In the U.S. we F1 fans get together at pizza parlors to watch the televised races live. Are there such gatherings in Hong Kong? I know some pubs in LKF show it on their large screen but then the sound/commentary is mute. That's no good....


----------



## bridgetc (Jun 12, 2014)

I'm wondering the exact same thing...F1 fans please shoot me a message too


----------



## gakman (Dec 12, 2012)

I can't figure this out...

In the U.S. F1 is not a big thing, americans seem to like the hill-billy he-haw idiotic NASCAR much more than F1, yet back there I got to watch F1 free either thru Fox or SpeedChannel.

So in this international city of Hong Kong I was expecting lots of F1 fans with viewing parties everywhere, yet to this date I have not found one.
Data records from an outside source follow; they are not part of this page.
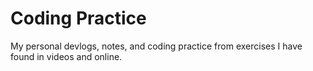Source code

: # Coding Practice
 My personal devlogs, notes, and coding practice from exercises I have found in videos and online.
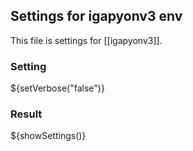 ## Settings for igapyonv3 env

This file is settings for [[igapyonv3]].

### Setting

${setVerbose("false")}

### Result

${showSettings()}
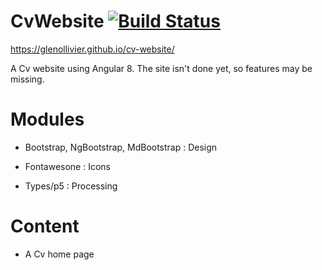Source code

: # CvWebsite [![Build Status](https://travis-ci.org/GlenOllivier/cv-website.svg?branch=master)](https://travis-ci.org/GlenOllivier/cv-website)

https://glenollivier.github.io/cv-website/

A Cv website using Angular 8.
The site isn't done yet, so features may be missing.

# Modules

- Bootstrap, NgBootstrap, MdBootstrap : Design

- Fontawesone : Icons

- Types/p5 : Processing

# Content

- A Cv home page

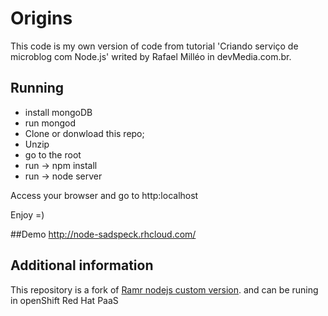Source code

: # Origins

This code is my own version of code from tutorial 'Criando serviço de microblog com Node.js' writed by Rafael Milléo in devMedia.com.br.

## Running

- install mongoDB
- run mongod
- Clone or donwload this repo;
- Unzip
- go to the root
- run -> npm install
- run -> node server

Access your browser and go to http:localhost

Enjoy =)

##Demo
http://node-sadspeck.rhcloud.com/

## Additional information
This repository is a fork of [Ramr nodejs custom version](https://github.com/ramr/nodejs-custom-version-openshift). and can be runing in openShift Red Hat PaaS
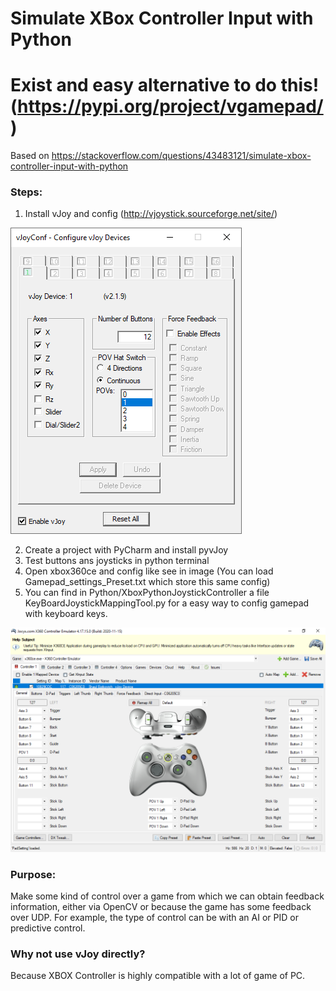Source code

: # Simulate XBox Controller Input with Python

# Exist and easy alternative to do this! (https://pypi.org/project/vgamepad/)

Based on https://stackoverflow.com/questions/43483121/simulate-xbox-controller-input-with-python

### Steps:
1) Install vJoy and config (http://vjoystick.sourceforge.net/site/)

![Configuration](img/config_vjoy.PNG)

2) Create a project with PyCharm and install pyvJoy
3) Test buttons ans joysticks in python terminal
4) Open xbox360ce and config like see in image (You can load Gamepad_settings_Preset.txt which store this same config)
5) You can find in Python/XboxPythonJoystickController a file KeyBoardJoystickMappingTool.py for a easy way to config gamepad with keyboard keys.

![Configuration](img/config_xbox360ce.PNG)

### Purpose:
Make some kind of control over a game from which we can obtain feedback information, either via OpenCV or because the game has some feedback over UDP. For example, the type of control can be with an AI or PID or predictive control.

### Why not use vJoy directly?
Because XBOX Controller is highly compatible with a lot of game of PC.

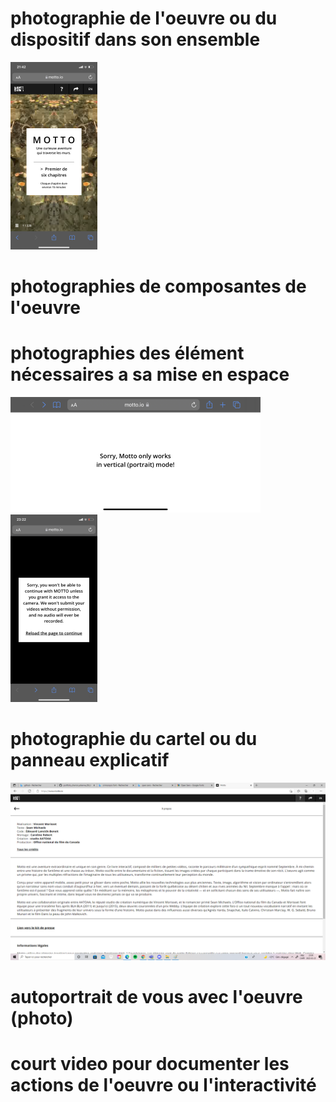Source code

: # photographie de l'oeuvre ou du dispositif dans son ensemble
![photo de l'acceuil](photos/image_bienvenu.png)
# photographies de composantes de l'oeuvre
# photographies des élément nécessaires a sa mise en espace
![horizontal](photos/image_horizontal.png)
![camera](photos/image_camera.png)
# photographie du cartel ou du panneau explicatif
![info](photos/image_info.png)

# autoportrait de vous avec l'oeuvre (photo)
# court video pour documenter les actions de l'oeuvre ou l'interactivité
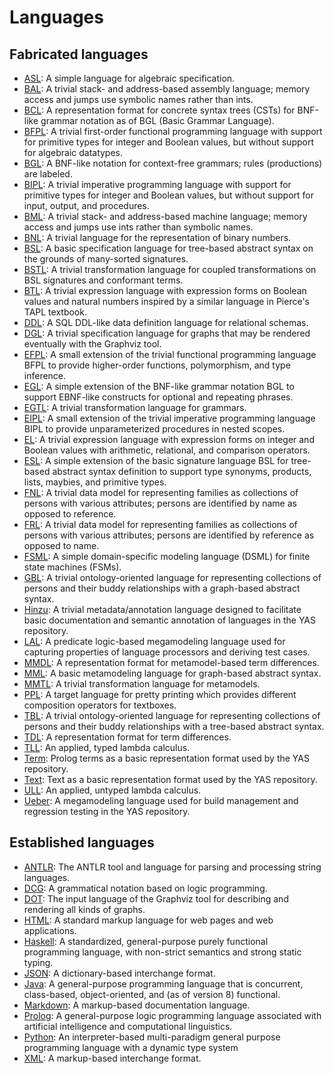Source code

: # Languages

## Fabricated languages
* [ASL](languages/asl.html): A simple language for algebraic specification.
* [BAL](languages/bal.html): A trivial stack- and address-based assembly language; memory access and jumps use symbolic names rather than ints.
* [BCL](languages/bcl.html): A representation format for concrete syntax trees (CSTs) for BNF-like grammar notation as of BGL (Basic Grammar Language).
* [BFPL](languages/bfpl.html): A trivial first-order functional programming language with support for primitive types for integer and Boolean values, but without support for algebraic datatypes.
* [BGL](languages/bgl.html): A BNF-like notation for context-free grammars; rules (productions) are labeled.
* [BIPL](languages/bipl.html): A trivial imperative programming language with support for primitive types for integer and Boolean values, but without support for input, output, and procedures.
* [BML](languages/bml.html): A trivial stack- and address-based machine language; memory access and jumps use ints rather than symbolic names.
* [BNL](languages/bnl.html): A trivial language for the representation of binary numbers.
* [BSL](languages/bsl.html): A basic specification language for tree-based abstract syntax on the grounds of many-sorted signatures.
* [BSTL](languages/bstl.html): A trivial transformation language for coupled transformations on BSL signatures and conformant terms.
* [BTL](languages/btl.html): A trivial expression language with expression forms on Boolean values and natural numbers inspired by a similar language in Pierce's TAPL textbook.
* [DDL](languages/ddl.html): A SQL DDL-like data definition language for relational schemas.
* [DGL](languages/dgl.html): A trivial specification language for graphs that may be rendered eventually with the Graphviz tool.
* [EFPL](languages/efpl.html): A small extension of the trivial functional programming language BFPL to provide higher-order functions, polymorphism, and type inference.
* [EGL](languages/egl.html): A simple extension of the BNF-like grammar notation BGL to support EBNF-like constructs for optional and repeating phrases.
* [EGTL](languages/egtl.html): A trivial transformation language for grammars.
* [EIPL](languages/eipl.html): A small extension of the trivial imperative programming language BIPL to provide unparameterized procedures in nested scopes.
* [EL](languages/el.html): A trivial expression language with expression forms on integer and Boolean values with arithmetic, relational, and comparison operators.
* [ESL](languages/esl.html): A simple extension of the basic signature language BSL for tree-based abstract syntax definition to support type synonyms, products, lists, maybies, and primitive types.
* [FNL](languages/fnl.html): A trivial data model for representing families as collections of persons with various attributes; persons are identified by name as opposed to reference.
* [FRL](languages/frl.html): A trivial data model for representing families as collections of persons with various attributes; persons are identified by reference as opposed to name.
* [FSML](languages/fsml.html): A simple domain-specific modeling language (DSML) for finite state machines (FSMs).
* [GBL](languages/gbl.html): A trivial ontology-oriented language for representing collections of persons and their buddy relationships with a graph-based abstract syntax.
* [Hinzu](languages/hinzu.html): A trivial metadata/annotation language designed to facilitate basic documentation and semantic annotation of languages in the YAS repository.
* [LAL](languages/lal.html): A predicate logic-based megamodeling language used for capturing properties of language processors and deriving test cases.
* [MMDL](languages/mmdl.html): A representation format for metamodel-based term differences.
* [MML](languages/mml.html): A basic metamodeling language for graph-based abstract syntax.
* [MMTL](languages/mmtl.html): A trivial transformation language for metamodels.
* [PPL](languages/ppl.html): A target language for pretty printing which provides different composition operators for textboxes.
* [TBL](languages/tbl.html): A trivial ontology-oriented language for representing collections of persons and their buddy relationships with a tree-based abstract syntax.
* [TDL](languages/tdl.html): A representation format for term differences.
* [TLL](languages/tll.html): An applied, typed lambda calculus.
* [Term](languages/term.html): Prolog terms as a basic representation format used by the YAS repository.
* [Text](languages/text.html): Text as a basic representation format used by the YAS repository.
* [ULL](languages/ull.html): An applied, untyped lambda calculus.
* [Ueber](languages/ueber.html): A megamodeling language used for build management and regression testing in the YAS repository.

## Established languages
* [ANTLR](languages/antlr.html): The ANTLR tool and language for parsing and processing string languages.
* [DCG](languages/dcg.html): A grammatical notation based on logic programming.
* [DOT](languages/dot.html): The input language of the Graphviz tool for describing and rendering all kinds of graphs.
* [HTML](languages/html.html): A standard markup language for web pages and web applications.
* [Haskell](languages/haskell.html): A standardized, general-purpose purely functional programming language, with non-strict semantics and strong static typing.
* [JSON](languages/json.html): A dictionary-based interchange format.
* [Java](languages/java.html): A general-purpose programming language that is concurrent, class-based, object-oriented, and (as of version 8) functional.
* [Markdown](languages/markdown.html): A markup-based documentation language.
* [Prolog](languages/prolog.html): A general-purpose logic programming language associated with artificial intelligence and computational linguistics.
* [Python](languages/python.html): An interpreter-based multi-paradigm general purpose programming language with a dynamic type system
* [XML](languages/xml.html): A markup-based interchange format.

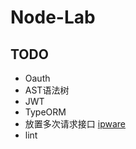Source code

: # Node-Lab

## TODO

- Oauth
- AST语法树
- JWT
- TypeORM
- 放置多次请求接口 [ipware](https://www.npmjs.com/package/ipware)
- lint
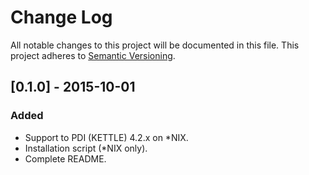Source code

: # Change Log
All notable changes to this project will be documented in this file.
This project adheres to [Semantic Versioning](http://semver.org/).

## [0.1.0] - 2015-10-01
### Added
- Support to PDI (KETTLE) 4.2.x on \*NIX.
- Installation script (\*NIX only).
- Complete README.
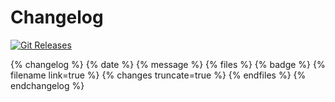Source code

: # Changelog

[![Git Releases](https://img.shields.io/github/release/mojaloop/mojaloop-specification.svg?style=flat)](https://github.com/mojaloop/specification/releases)

{% changelog %}
    {% date %}
    {% message %}
    {% files %}
        {% badge %}
        {% filename link=true %}
        {% changes truncate=true %}
    {% endfiles %}
{% endchangelog %}
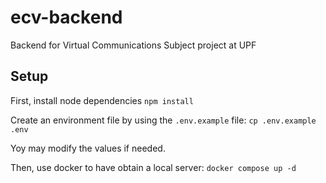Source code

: # ecv-backend

 Backend for Virtual Communications Subject project at UPF

## Setup

First, install node dependencies
``npm install``

Create an environment file by using the `.env.example` file:
``cp .env.example .env``

Yoy may modify the values if needed.

Then, use docker to have obtain a local server:
``docker compose up -d``
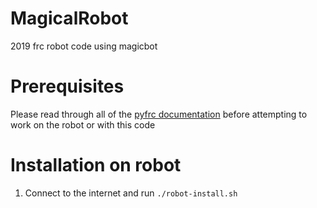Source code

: # MagicalRobot
2019 frc robot code using magicbot

# Prerequisites
Please read through all of the [pyfrc documentation](https://robotpy.readthedocs.io/en/2019.1.1/getting_started.html) before attempting to work on the robot or with this code

# Installation on robot
1. Connect to the internet and run `./robot-install.sh`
I have found bars and saloons that show F1 on the big screen, but they shut off the sound and the patrons seem to care only if there is a crash.

I looked into getting the F1 channel but NOWTV wants you to buy this entire sports package for $300+ a month PLUS a lengthy contract. Give me a break.


----------



## TonyBee (Jun 20, 2014)

There are two ways of getting round this.

The BBC shows half of the races live and the rest of the races in a highlights programme a couple of hours after the race has finished. In the highlights programme they typically show around 60-70 minutes of each race so you don't actually miss out on very much.

If you want to watch BBC iplayer then you need to get a VPN - just google ''Hong Kong VPN'' and you'll get plenty to choose from.

By the way you can also use this to view things like Netflix etc. Although with a VPN for the UK you will only be able to view the UK Netflix site you will need a VPN for the USA to view the US version of Netflix.


The other way is for when you can see the race but either don't like or can't hear the commentary.

BBC Radio 5 Live do a live show for every race with live build-up beforehand and then commentary throughout the race. They will be broadcasting the Austrian GP live this Sunday from 7.30pm Hong Kong time until 10pm.

I've done this before - turned off the sound that was in a language I didn't understand and then listen to Radio 5 Live.

It's a UK radio station that is also available online - all BBC national stations are available online - so you can listen to it on any smartphone or ipad etc through wifi or 3G


----------



## TonyBee (Jun 20, 2014)

TonyBee said:


> In the highlights programme they typically show around 60-70 minutes of each race so you don't actually miss out on very much.



Sorry, I got that wrong; they only showed 55 minutes of the race.


----------